ACTION ITEM — Write out exactly the lines of the entries below from the one holding "[!INCLUDE[](includes/tabs-qr-codes-2.md)]" to the one holding "what's going on:</span></span>", inclusive, and leave out all other lines.

** EXTRACTED MATERIAL follows **

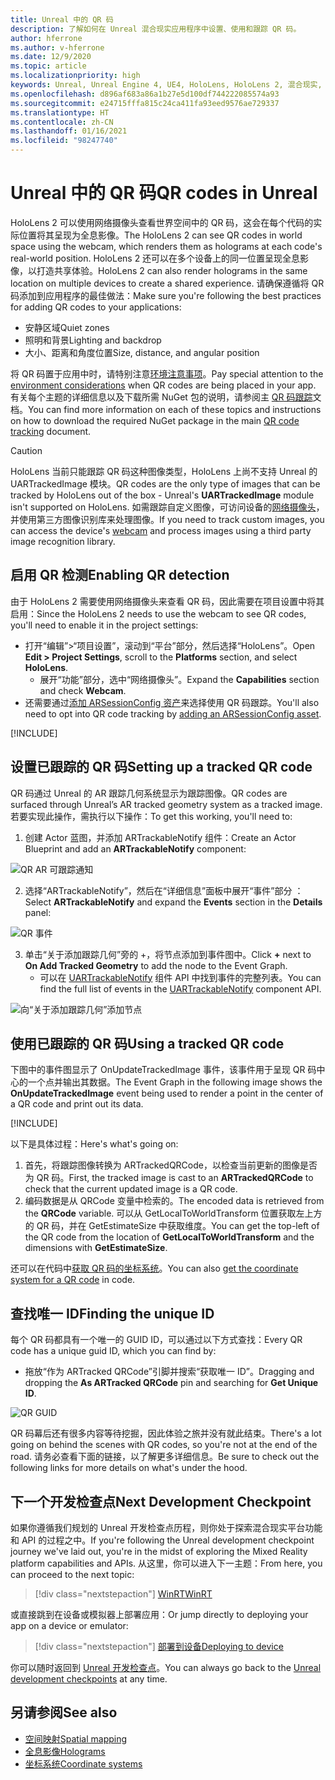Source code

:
 ```yaml
---
title: Unreal 中的 QR 码
description: 了解如何在 Unreal 混合现实应用程序中设置、使用和跟踪 QR 码。
author: hferrone
ms.author: v-hferrone
ms.date: 12/9/2020
ms.topic: article
ms.localizationpriority: high
keywords: Unreal, Unreal Engine 4, UE4, HoloLens, HoloLens 2, 混合现实, 开发, 功能, 文档, 指南, 全息影像, qr 码, 混合现实头戴显示设备, windows 混合现实头戴显示设备, 虚拟现实头戴显示设备
ms.openlocfilehash: d896af683a86a1b27e5d100df744222085574a93
ms.sourcegitcommit: e24715fffa815c24ca411fa93eed9576ae729337
ms.translationtype: HT
ms.contentlocale: zh-CN
ms.lasthandoff: 01/16/2021
ms.locfileid: "98247740"
---
```

# <a name="qr-codes-in-unreal"></a><span data-ttu-id="5aee7-104">Unreal 中的 QR 码</span><span class="sxs-lookup"><span data-stu-id="5aee7-104">QR codes in Unreal</span></span>

<span data-ttu-id="5aee7-105">HoloLens 2 可以使用网络摄像头查看世界空间中的 QR 码，这会在每个代码的实际位置将其呈现为全息影像。</span><span class="sxs-lookup"><span data-stu-id="5aee7-105">The HoloLens 2 can see QR codes in world space using the webcam, which renders them as holograms at each code's real-world position.</span></span> <span data-ttu-id="5aee7-106">HoloLens 2 还可以在多个设备上的同一位置呈现全息影像，以打造共享体验。</span><span class="sxs-lookup"><span data-stu-id="5aee7-106">HoloLens 2 can also render holograms in the same location on multiple devices to create a shared experience.</span></span> <span data-ttu-id="5aee7-107">请确保遵循将 QR 码添加到应用程序的最佳做法：</span><span class="sxs-lookup"><span data-stu-id="5aee7-107">Make sure you're following the best practices for adding QR codes to your applications:</span></span>

- <span data-ttu-id="5aee7-108">安静区域</span><span class="sxs-lookup"><span data-stu-id="5aee7-108">Quiet zones</span></span>
- <span data-ttu-id="5aee7-109">照明和背景</span><span class="sxs-lookup"><span data-stu-id="5aee7-109">Lighting and backdrop</span></span>
- <span data-ttu-id="5aee7-110">大小、距离和角度位置</span><span class="sxs-lookup"><span data-stu-id="5aee7-110">Size, distance, and angular position</span></span>

<span data-ttu-id="5aee7-111">将 QR 码置于应用中时，请特别注意[环境注意事项](../../environment-considerations-for-hololens.md)。</span><span class="sxs-lookup"><span data-stu-id="5aee7-111">Pay special attention to the [environment considerations](../../environment-considerations-for-hololens.md) when QR codes are being placed in your app.</span></span> <span data-ttu-id="5aee7-112">有关每个主题的详细信息以及下载所需 NuGet 包的说明，请参阅主 [QR 码跟踪](../platform-capabilities-and-apis/qr-code-tracking.md)文档。</span><span class="sxs-lookup"><span data-stu-id="5aee7-112">You can find more information on each of these topics and instructions on how to download the required NuGet package in the main [QR code tracking](../platform-capabilities-and-apis/qr-code-tracking.md) document.</span></span>

> [!CAUTION]
> <span data-ttu-id="5aee7-113">HoloLens 当前只能跟踪 QR 码这种图像类型，HoloLens 上尚不支持 Unreal 的 UARTrackedImage 模块。</span><span class="sxs-lookup"><span data-stu-id="5aee7-113">QR codes are the only type of images that can be tracked by HoloLens out of the box - Unreal's **UARTrackedImage** module isn't supported on HoloLens.</span></span> <span data-ttu-id="5aee7-114">如需跟踪自定义图像，可访问设备的[网络摄像头](unreal-hololens-camera.md)，并使用第三方图像识别库来处理图像。</span><span class="sxs-lookup"><span data-stu-id="5aee7-114">If you need to track custom images, you can access the device's [webcam](unreal-hololens-camera.md) and process images using a third party image recognition library.</span></span> 

## <a name="enabling-qr-detection"></a><span data-ttu-id="5aee7-115">启用 QR 检测</span><span class="sxs-lookup"><span data-stu-id="5aee7-115">Enabling QR detection</span></span>

<span data-ttu-id="5aee7-116">由于 HoloLens 2 需要使用网络摄像头来查看 QR 码，因此需要在项目设置中将其启用：</span><span class="sxs-lookup"><span data-stu-id="5aee7-116">Since the HoloLens 2 needs to use the webcam to see QR codes, you'll need to enable it in the project settings:</span></span>
- <span data-ttu-id="5aee7-117">打开“编辑”>“项目设置”，滚动到“平台”部分，然后选择“HoloLens”。</span><span class="sxs-lookup"><span data-stu-id="5aee7-117">Open **Edit > Project Settings**, scroll to the **Platforms** section, and select **HoloLens**.</span></span>
    + <span data-ttu-id="5aee7-118">展开“功能”部分，选中“网络摄像头”。</span><span class="sxs-lookup"><span data-stu-id="5aee7-118">Expand the **Capabilities** section and check **Webcam**.</span></span>  
- <span data-ttu-id="5aee7-119">还需要通过[添加 ARSessionConfig 资产](https://docs.microsoft.com/windows/mixed-reality/unreal-uxt-ch3#adding-the-session-asset)来选择使用 QR 码跟踪。</span><span class="sxs-lookup"><span data-stu-id="5aee7-119">You'll also need to opt into QR code tracking by [adding an ARSessionConfig asset](https://docs.microsoft.com/windows/mixed-reality/unreal-uxt-ch3#adding-the-session-asset).</span></span>

[!INCLUDE[](includes/tabs-qr-codes-1.md)]

## <a name="setting-up-a-tracked-qr-code"></a><span data-ttu-id="5aee7-120">设置已跟踪的 QR 码</span><span class="sxs-lookup"><span data-stu-id="5aee7-120">Setting up a tracked QR code</span></span>

<span data-ttu-id="5aee7-121">QR 码通过 Unreal 的 AR 跟踪几何系统显示为跟踪图像。</span><span class="sxs-lookup"><span data-stu-id="5aee7-121">QR codes are surfaced through Unreal’s AR tracked geometry system as a tracked image.</span></span> <span data-ttu-id="5aee7-122">若要实现此操作，需执行以下操作：</span><span class="sxs-lookup"><span data-stu-id="5aee7-122">To get this working, you'll need to:</span></span>
1. <span data-ttu-id="5aee7-123">创建 Actor 蓝图，并添加 ARTrackableNotify 组件：</span><span class="sxs-lookup"><span data-stu-id="5aee7-123">Create an Actor Blueprint and add an **ARTrackableNotify** component:</span></span>

![QR AR 可跟踪通知](images/unreal-spatialmapping-artrackablenotify.PNG)

2. <span data-ttu-id="5aee7-125">选择“ARTrackableNotify”，然后在“详细信息”面板中展开“事件”部分  ：</span><span class="sxs-lookup"><span data-stu-id="5aee7-125">Select **ARTrackableNotify** and expand the **Events** section in the **Details** panel:</span></span>

![QR 事件](images/unreal-spatialmapping-events.PNG)

3. <span data-ttu-id="5aee7-127">单击“关于添加跟踪几何”旁的 +，将节点添加到事件图中。</span><span class="sxs-lookup"><span data-stu-id="5aee7-127">Click **+** next to **On Add Tracked Geometry** to add the node to the Event Graph.</span></span>
    - <span data-ttu-id="5aee7-128">可以在 [UARTrackableNotify](https://docs.unrealengine.com/API/Runtime/AugmentedReality/UARTrackableNotifyComponent/index.html) 组件 API 中找到事件的完整列表。</span><span class="sxs-lookup"><span data-stu-id="5aee7-128">You can find the full list of events in the [UARTrackableNotify](https://docs.unrealengine.com/API/Runtime/AugmentedReality/UARTrackableNotifyComponent/index.html) component API.</span></span>

![向“关于添加跟踪几何”添加节点](images/unreal-qr-codes-tracked-geometry.png)

## <a name="using-a-tracked-qr-code"></a><span data-ttu-id="5aee7-130">使用已跟踪的 QR 码</span><span class="sxs-lookup"><span data-stu-id="5aee7-130">Using a tracked QR code</span></span>

<span data-ttu-id="5aee7-131">下图中的事件图显示了 OnUpdateTrackedImage 事件，该事件用于呈现 QR 码中心的一个点并输出其数据。</span><span class="sxs-lookup"><span data-stu-id="5aee7-131">The Event Graph in the following image shows the **OnUpdateTrackedImage** event being used to render a point in the center of a QR code and print out its data.</span></span>

[!INCLUDE[](includes/tabs-qr-codes-2.md)]

<span data-ttu-id="5aee7-132">以下是具体过程：</span><span class="sxs-lookup"><span data-stu-id="5aee7-132">Here's what's going on:</span></span>
1. <span data-ttu-id="5aee7-133">首先，将跟踪图像转换为 ARTrackedQRCode，以检查当前更新的图像是否为 QR 码。</span><span class="sxs-lookup"><span data-stu-id="5aee7-133">First, the tracked image is cast to an **ARTrackedQRCode** to check that the current updated image is a QR code.</span></span>  
2. <span data-ttu-id="5aee7-134">编码数据是从 QRCode 变量中检索的。</span><span class="sxs-lookup"><span data-stu-id="5aee7-134">The encoded data is retrieved from the **QRCode** variable.</span></span> <span data-ttu-id="5aee7-135">可以从 GetLocalToWorldTransform 位置获取左上方的 QR 码，并在 GetEstimateSize 中获取维度。</span><span class="sxs-lookup"><span data-stu-id="5aee7-135">You can get the top-left of the QR code from the location of **GetLocalToWorldTransform** and the dimensions with **GetEstimateSize**.</span></span>

<span data-ttu-id="5aee7-136">还可以在代码中[获取 QR 码的坐标系统](https://docs.microsoft.com/windows/mixed-reality/qr-code-tracking#getting-the-coordinate-system-for-a-qr-code)。</span><span class="sxs-lookup"><span data-stu-id="5aee7-136">You can also [get the coordinate system for a QR code](https://docs.microsoft.com/windows/mixed-reality/qr-code-tracking#getting-the-coordinate-system-for-a-qr-code) in code.</span></span>

## <a name="finding-the-unique-id"></a><span data-ttu-id="5aee7-137">查找唯一 ID</span><span class="sxs-lookup"><span data-stu-id="5aee7-137">Finding the unique ID</span></span>

<span data-ttu-id="5aee7-138">每个 QR 码都具有一个唯一的 GUID ID，可以通过以下方式查找：</span><span class="sxs-lookup"><span data-stu-id="5aee7-138">Every QR code has a unique guid ID, which you can find by:</span></span>
- <span data-ttu-id="5aee7-139">拖放“作为 ARTracked QRCode”引脚并搜索“获取唯一 ID”。</span><span class="sxs-lookup"><span data-stu-id="5aee7-139">Dragging and dropping the **As ARTracked QRCode**  pin and searching for **Get Unique ID**.</span></span>

![QR GUID](images/unreal-qr-guid.PNG)

<span data-ttu-id="5aee7-141">QR 码幕后还有很多内容等待挖掘，因此体验之旅并没有就此结束。</span><span class="sxs-lookup"><span data-stu-id="5aee7-141">There's a lot going on behind the scenes with QR codes, so you're not at the end of the road.</span></span> <span data-ttu-id="5aee7-142">请务必查看下面的链接，以了解更多详细信息。</span><span class="sxs-lookup"><span data-stu-id="5aee7-142">Be sure to check out the following links for more details on what's under the hood.</span></span>

## <a name="next-development-checkpoint"></a><span data-ttu-id="5aee7-143">下一个开发检查点</span><span class="sxs-lookup"><span data-stu-id="5aee7-143">Next Development Checkpoint</span></span>

<span data-ttu-id="5aee7-144">如果你遵循我们规划的 Unreal 开发检查点历程，则你处于探索混合现实平台功能和 API 的过程之中。</span><span class="sxs-lookup"><span data-stu-id="5aee7-144">If you're following the Unreal development checkpoint journey we've laid out, you're in the midst of exploring the Mixed Reality platform capabilities and APIs.</span></span> <span data-ttu-id="5aee7-145">从这里，你可以进入下一主题：</span><span class="sxs-lookup"><span data-stu-id="5aee7-145">From here, you can proceed to the next topic:</span></span>

> [!div class="nextstepaction"]
> [<span data-ttu-id="5aee7-146">WinRT</span><span class="sxs-lookup"><span data-stu-id="5aee7-146">WinRT</span></span>](unreal-winRT.md)

<span data-ttu-id="5aee7-147">或直接跳到在设备或模拟器上部署应用：</span><span class="sxs-lookup"><span data-stu-id="5aee7-147">Or jump directly to deploying your app on a device or emulator:</span></span>

> [!div class="nextstepaction"]
> [<span data-ttu-id="5aee7-148">部署到设备</span><span class="sxs-lookup"><span data-stu-id="5aee7-148">Deploying to device</span></span>](unreal-deploying.md)

<span data-ttu-id="5aee7-149">你可以随时返回到 [Unreal 开发检查点](unreal-development-overview.md#3-advanced-features)。</span><span class="sxs-lookup"><span data-stu-id="5aee7-149">You can always go back to the [Unreal development checkpoints](unreal-development-overview.md#3-advanced-features) at any time.</span></span>

## <a name="see-also"></a><span data-ttu-id="5aee7-150">另请参阅</span><span class="sxs-lookup"><span data-stu-id="5aee7-150">See also</span></span>
* [<span data-ttu-id="5aee7-151">空间映射</span><span class="sxs-lookup"><span data-stu-id="5aee7-151">Spatial mapping</span></span>](../../design/spatial-mapping.md)
* [<span data-ttu-id="5aee7-152">全息影像</span><span class="sxs-lookup"><span data-stu-id="5aee7-152">Holograms</span></span>](../../discover/hologram.md)
* [<span data-ttu-id="5aee7-153">坐标系统</span><span class="sxs-lookup"><span data-stu-id="5aee7-153">Coordinate systems</span></span>](../../design/coordinate-systems.md)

** End of EXTRACTED MATERIAL **

ANSWER TO THIS PROBLEM —
[!INCLUDE[](includes/tabs-qr-codes-2.md)]

<span data-ttu-id="5aee7-132">以下是具体过程：</span><span class="sxs-lookup"><span data-stu-id="5aee7-132">Here's what's going on:</span></span>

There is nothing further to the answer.